= WHAT YOU HAVE TO DO =
For the entries below, print exactly the lines between the line holding "Limit Parameter: The" and the line holding "Offset Parameter: Similar", inclusive, and nothing else.

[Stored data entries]
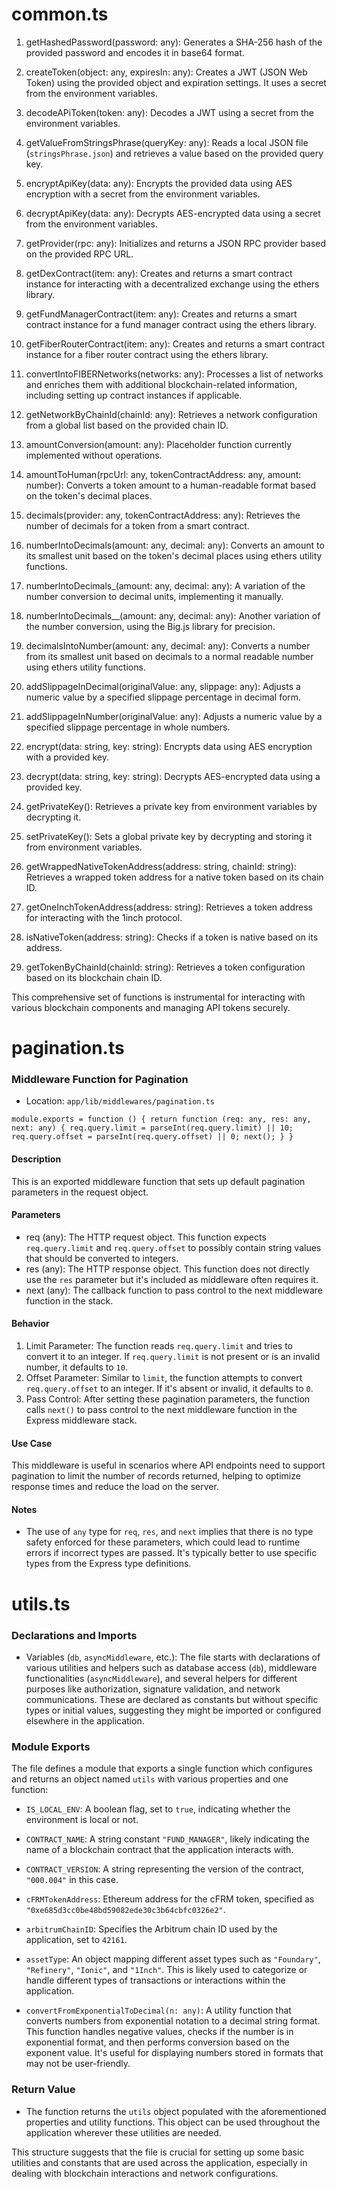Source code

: # common.ts

1.  getHashedPassword(password: any): Generates a SHA-256 hash of the provided password and encodes it in base64 format.

2.  createToken(object: any, expiresIn: any): Creates a JWT (JSON Web Token) using the provided object and expiration settings. It uses a secret from the environment variables.

3.  decodeAPiToken(token: any): Decodes a JWT using a secret from the environment variables.

4.  getValueFromStringsPhrase(queryKey: any): Reads a local JSON file (`stringsPhrase.json`) and retrieves a value based on the provided query key.

5.  encryptApiKey(data: any): Encrypts the provided data using AES encryption with a secret from the environment variables.

6.  decryptApiKey(data: any): Decrypts AES-encrypted data using a secret from the environment variables.

7.  getProvider(rpc: any): Initializes and returns a JSON RPC provider based on the provided RPC URL.

8.  getDexContract(item: any): Creates and returns a smart contract instance for interacting with a decentralized exchange using the ethers library.

9.  getFundManagerContract(item: any): Creates and returns a smart contract instance for a fund manager contract using the ethers library.

10. getFiberRouterContract(item: any): Creates and returns a smart contract instance for a fiber router contract using the ethers library.

11. convertIntoFIBERNetworks(networks: any): Processes a list of networks and enriches them with additional blockchain-related information, including setting up contract instances if applicable.

12. getNetworkByChainId(chainId: any): Retrieves a network configuration from a global list based on the provided chain ID.

13. amountConversion(amount: any): Placeholder function currently implemented without operations.

14. amountToHuman(rpcUrl: any, tokenContractAddress: any, amount: number): Converts a token amount to a human-readable format based on the token's decimal places.

15. decimals(provider: any, tokenContractAddress: any): Retrieves the number of decimals for a token from a smart contract.

16. numberIntoDecimals(amount: any, decimal: any): Converts an amount to its smallest unit based on the token's decimal places using ethers utility functions.

17. numberIntoDecimals\_(amount: any, decimal: any): A variation of the number conversion to decimal units, implementing it manually.

18. numberIntoDecimals\_\_(amount: any, decimal: any): Another variation of the number conversion, using the Big.js library for precision.

19. decimalsIntoNumber(amount: any, decimal: any): Converts a number from its smallest unit based on decimals to a normal readable number using ethers utility functions.

20. addSlippageInDecimal(originalValue: any, slippage: any): Adjusts a numeric value by a specified slippage percentage in decimal form.

21. addSlippageInNumber(originalValue: any): Adjusts a numeric value by a specified slippage percentage in whole numbers.

22. encrypt(data: string, key: string): Encrypts data using AES encryption with a provided key.

23. decrypt(data: string, key: string): Decrypts AES-encrypted data using a provided key.

24. getPrivateKey(): Retrieves a private key from environment variables by decrypting it.

25. setPrivateKey(): Sets a global private key by decrypting and storing it from environment variables.

26. getWrappedNativeTokenAddress(address: string, chainId: string): Retrieves a wrapped token address for a native token based on its chain ID.

27. getOneInchTokenAddress(address: string): Retrieves a token address for interacting with the 1inch protocol.

28. isNativeToken(address: string): Checks if a token is native based on its address.

29. getTokenByChainId(chainId: string): Retrieves a token configuration based on its blockchain chain ID.

This comprehensive set of functions is instrumental for interacting with various blockchain components and managing API tokens securely.

# pagination.ts

### Middleware Function for Pagination

- Location: `app/lib/middlewares/pagination.ts`

`module.exports = function () {
  return function (req: any, res: any, next: any) {
    req.query.limit = parseInt(req.query.limit) || 10;
    req.query.offset = parseInt(req.query.offset) || 0;
    next();
  }
}`

#### Description

This is an exported middleware function that sets up default pagination parameters in the request object.

#### Parameters

- req (any): The HTTP request object. This function expects `req.query.limit` and `req.query.offset` to possibly contain string values that should be converted to integers.
- res (any): The HTTP response object. This function does not directly use the `res` parameter but it's included as middleware often requires it.
- next (any): The callback function to pass control to the next middleware function in the stack.

#### Behavior

1.  Limit Parameter: The function reads `req.query.limit` and tries to convert it to an integer. If `req.query.limit` is not present or is an invalid number, it defaults to `10`.
2.  Offset Parameter: Similar to `limit`, the function attempts to convert `req.query.offset` to an integer. If it's absent or invalid, it defaults to `0`.
3.  Pass Control: After setting these pagination parameters, the function calls `next()` to pass control to the next middleware function in the Express middleware stack.

#### Use Case

This middleware is useful in scenarios where API endpoints need to support pagination to limit the number of records returned, helping to optimize response times and reduce the load on the server.

#### Notes

- The use of `any` type for `req`, `res`, and `next` implies that there is no type safety enforced for these parameters, which could lead to runtime errors if incorrect types are passed. It's typically better to use specific types from the Express type definitions.

# utils.ts

### Declarations and Imports

- Variables (`db`, `asyncMiddleware`, etc.): The file starts with declarations of various utilities and helpers such as database access (`db`), middleware functionalities (`asyncMiddleware`), and several helpers for different purposes like authorization, signature validation, and network communications. These are declared as constants but without specific types or initial values, suggesting they might be imported or configured elsewhere in the application.

### Module Exports

The file defines a module that exports a single function which configures and returns an object named `utils` with various properties and one function:

- `IS_LOCAL_ENV`: A boolean flag, set to `true`, indicating whether the environment is local or not.

- `CONTRACT_NAME`: A string constant `"FUND_MANAGER"`, likely indicating the name of a blockchain contract that the application interacts with.

- `CONTRACT_VERSION`: A string representing the version of the contract, `"000.004"` in this case.

- `cFRMTokenAddress`: Ethereum address for the cFRM token, specified as `"0xe685d3cc0be48bd59082ede30c3b64cbfc0326e2"`.

- `arbitrumChainID`: Specifies the Arbitrum chain ID used by the application, set to `42161`.

- `assetType`: An object mapping different asset types such as `"Foundary"`, `"Refinery"`, `"Ionic"`, and `"1Inch"`. This is likely used to categorize or handle different types of transactions or interactions within the application.

- `convertFromExponentialToDecimal(n: any)`: A utility function that converts numbers from exponential notation to a decimal string format. This function handles negative values, checks if the number is in exponential format, and then performs conversion based on the exponent value. It's useful for displaying numbers stored in formats that may not be user-friendly.

### Return Value

- The function returns the `utils` object populated with the aforementioned properties and utility functions. This object can be used throughout the application wherever these utilities are needed.

This structure suggests that the file is crucial for setting up some basic utilities and constants that are used across the application, especially in dealing with blockchain interactions and network configurations.
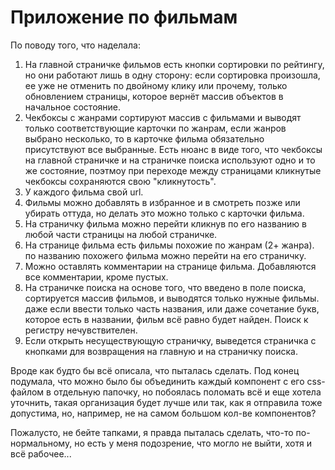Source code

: # Приложение по фильмам
По поводу того, что наделала:
1) На главной страничке фильмов есть кнопки сортировки по рейтингу, но они работают лишь в одну сторону: 
если сортировка произошла, ее уже не отменить по двойному клику или прочему, только обновлением страницы, 
которое вернёт массив объектов в начальное состояние.
2) Чекбоксы с жанрами сортируют массив с фильмами и выводят только соответствующие карточки по жанрам, 
если жанров выбрано несколько, то в карточке фильма обязательно присутствуют все выбранные.
Есть нюанс в виде того, что чекбоксы на главной страничке и на страничке поиска используют одно и то же состояние,
поэтмоу при переходе между страницами кликнутые чекбоксы сохраняются свою "кликнутость". 
3) У каждого фильма свой url.
4) Фильмы можно добавлять в избранное и в смотреть позже или убирать оттуда, но делать это можно только с карточки фильма.
5) На страничку фильма можно перейти кликнув по его названию в любой части страницы на любой страничке.
6) На странице фильма есть фильмы похожие по жанрам (2+ жанра). по названию похожего фильма можно перейти на его страничку.
7) Можно оставлять комментарии на странице фильма. Добавляются все комментарии, кроме пустых.
8) На страничке поиска на основе того, что введено в поле поиска, сортируется массив фильмов, и выводятся только нужные фильмы.
даже если ввести только часть названия, или даже сочетание букв, которое есть в названии, фильм всё равно будет найден.
Поиск к регистру нечувствителен.
9) Если открыть несуществующую страничку, выведется страничка с кнопками для возвращения на главную и на страничку поиска.

Вроде как будто бы всё описала, что пыталась сделать. Под конец подумала, что можно было бы объединить каждый компонент с его css-файлом
в отдельную папочку, но побоялась поломать всё и еще хотела уточнить, такая организация будет лучше или так, как я отправила тоже допустима, 
но, например, не на самом большом кол-ве компонентов?


Пожалусто, не бейте тапками, я правда пыталась сделать, что-то по-нормальному, но есть у меня подозрение, что могло не выйти, хотя и всё рабочее...

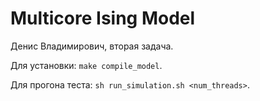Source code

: # Multicore Ising Model

Денис Владимирович, вторая задача.

Для установки: `make compile_model`.

Для прогона теста: `sh run_simulation.sh <num_threads>`.
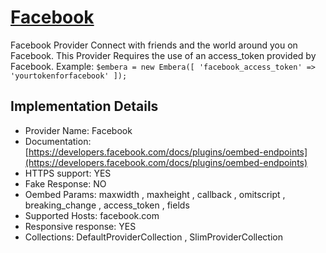 # [Facebook](https://facebook.com)

Facebook Provider
Connect with friends and the world around you on
Facebook. This Provider
Requires the use of an access_token provided by
Facebook. Example: `$embera = new Embera([ 'facebook_access_token' =>
'yourtokenforfacebook' ]);`

## Implementation Details

- Provider
Name: Facebook
- Documentation: [https://developers.facebook.com/docs/plugins/oembed-endpoints](https://developers.facebook.com/docs/plugins/oembed-endpoints)
- HTTPS support: YES
- Fake Response: NO
- Oembed Params: maxwidth , maxheight , callback , omitscript , breaking_change , access_token , fields
- Supported Hosts: facebook.com
- Responsive response: YES
- Collections: DefaultProviderCollection , SlimProviderCollection


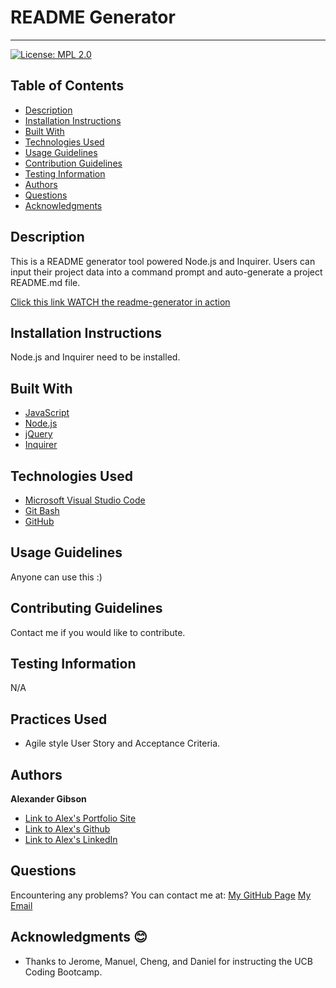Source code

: # README Generator
  -----------------
[![License: MPL 2.0](https://img.shields.io/badge/License-MPL%202.0-brightgreen.svg)](https://opensource.org/licenses/MPL-2.0)

## Table of Contents
  - [Description](#Description)
  - [Installation Instructions](#Installation)
  - [Built With](#Built)
  - [Technologies Used](#Technologies)
  - [Usage Guidelines](#Usage)
  - [Contribution Guidelines](#Contribution)
  - [Testing Information](#Testing)
  - [Authors](#Authors)
  - [Questions](#Questions)
  - [Acknowledgments](#Acknowledgments)


## Description
This is a README generator tool powered Node.js and Inquirer. Users can input their project data into a command prompt and auto-generate a project README.md file.

[Click this link WATCH the readme-generator in action](https://watch.screencastify.com/v/XrOCmmj21ZG6RiSXGHTu)
 <br />


## Installation Instructions
Node.js and Inquirer need to be installed. 


## Built With
* [JavaScript](https://developer.mozilla.org/en-US/docs/Web/JavaScript)
* [Node.js](https://nodejs.org/en/)
* [jQuery](https://api.jquery.com/)
* [Inquirer](https://www.npmjs.com/package/inquirer) 


## Technologies Used
* [Microsoft Visual Studio Code](https://code.visualstudio.com/)
* [Git Bash](https://git-scm.com/downloads)
* [GitHub](https://github.com/)


## Usage Guidelines
Anyone can use this :)


## Contributing Guidelines
Contact me if you would like to contribute.


## Testing Information 
N/A


## Practices Used
* Agile style User Story and Acceptance Criteria.


## Authors
**Alexander Gibson** 

- [Link to Alex's Portfolio Site](https://argibson02.github.io/Professional-Portfolio-2/)
- [Link to Alex's Github](https://github.com/argibson02)
- [Link to Alex's LinkedIn](www.linkedin.com/in/alexander-gibson-1b0bb6105)


## Questions
Encountering any problems? You can contact me at:
[My GitHub Page](https://github.com/argibson02)
[My Email](mailto:argibson02@gmail.com)


## Acknowledgments 😊
- Thanks to Jerome, Manuel, Cheng, and Daniel for instructing the UCB Coding Bootcamp.
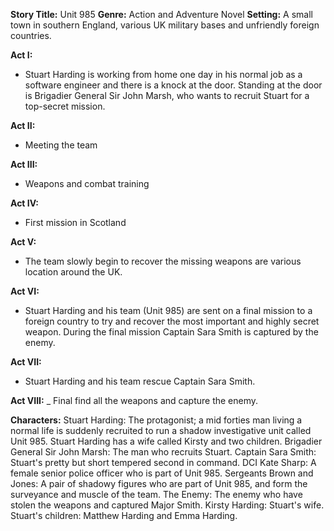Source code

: **Story Title:** Unit 985
**Genre:** Action and Adventure Novel
**Setting:** A small town in southern England, various UK military bases and unfriendly foreign countries.

**Act I:**
- Stuart Harding is working from home one day in his normal job as a software engineer and there is a knock at the door. Standing at the door is Brigadier General Sir John Marsh, who wants to recruit Stuart for a top-secret mission.

**Act II:**
- Meeting the team

**Act III:**
- Weapons and combat training

**Act IV:**
- First mission in Scotland

**Act V:**
- The team slowly begin to recover the missing weapons are various location around the UK.

**Act VI:**
- Stuart Harding and his team (Unit 985) are sent on a final mission to a foreign country to try and recover the most important and highly secret weapon. During the final mission Captain Sara Smith is captured by the enemy. 

**Act VII:**
- Stuart Harding and his team rescue Captain Sara Smith.

**Act VIII:**
_ Final find all the weapons and capture the enemy.

**Characters:**
Stuart Harding: The protagonist; a mid forties man living a normal life is suddenly recruited to run a shadow investigative unit called Unit 985. Stuart Harding has a wife called Kirsty and two children.
Brigadier General Sir John Marsh: The man who recruits Stuart.
Captain Sara Smith: Stuart's pretty but short tempered second in command.
DCI Kate Sharp: A female senior police officer who is part of Unit 985.
Sergeants Brown and Jones: A pair of shadowy figures who are part of Unit 985, and form the surveyance and muscle of the team.
The Enemy: The enemy who have stolen the weapons and captured Major Smith.
Kirsty Harding: Stuart's wife.
Stuart's children: Matthew Harding and Emma Harding.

= ANSWER TO THIS TASK =
1.  Limit Parameter: The function reads `req.query.limit` and tries to convert it to an integer. If `req.query.limit` is not present or is an invalid number, it defaults to `10`.
2.  Offset Parameter: Similar to `limit`, the function attempts to convert `req.query.offset` to an integer. If it's absent or invalid, it defaults to `0`.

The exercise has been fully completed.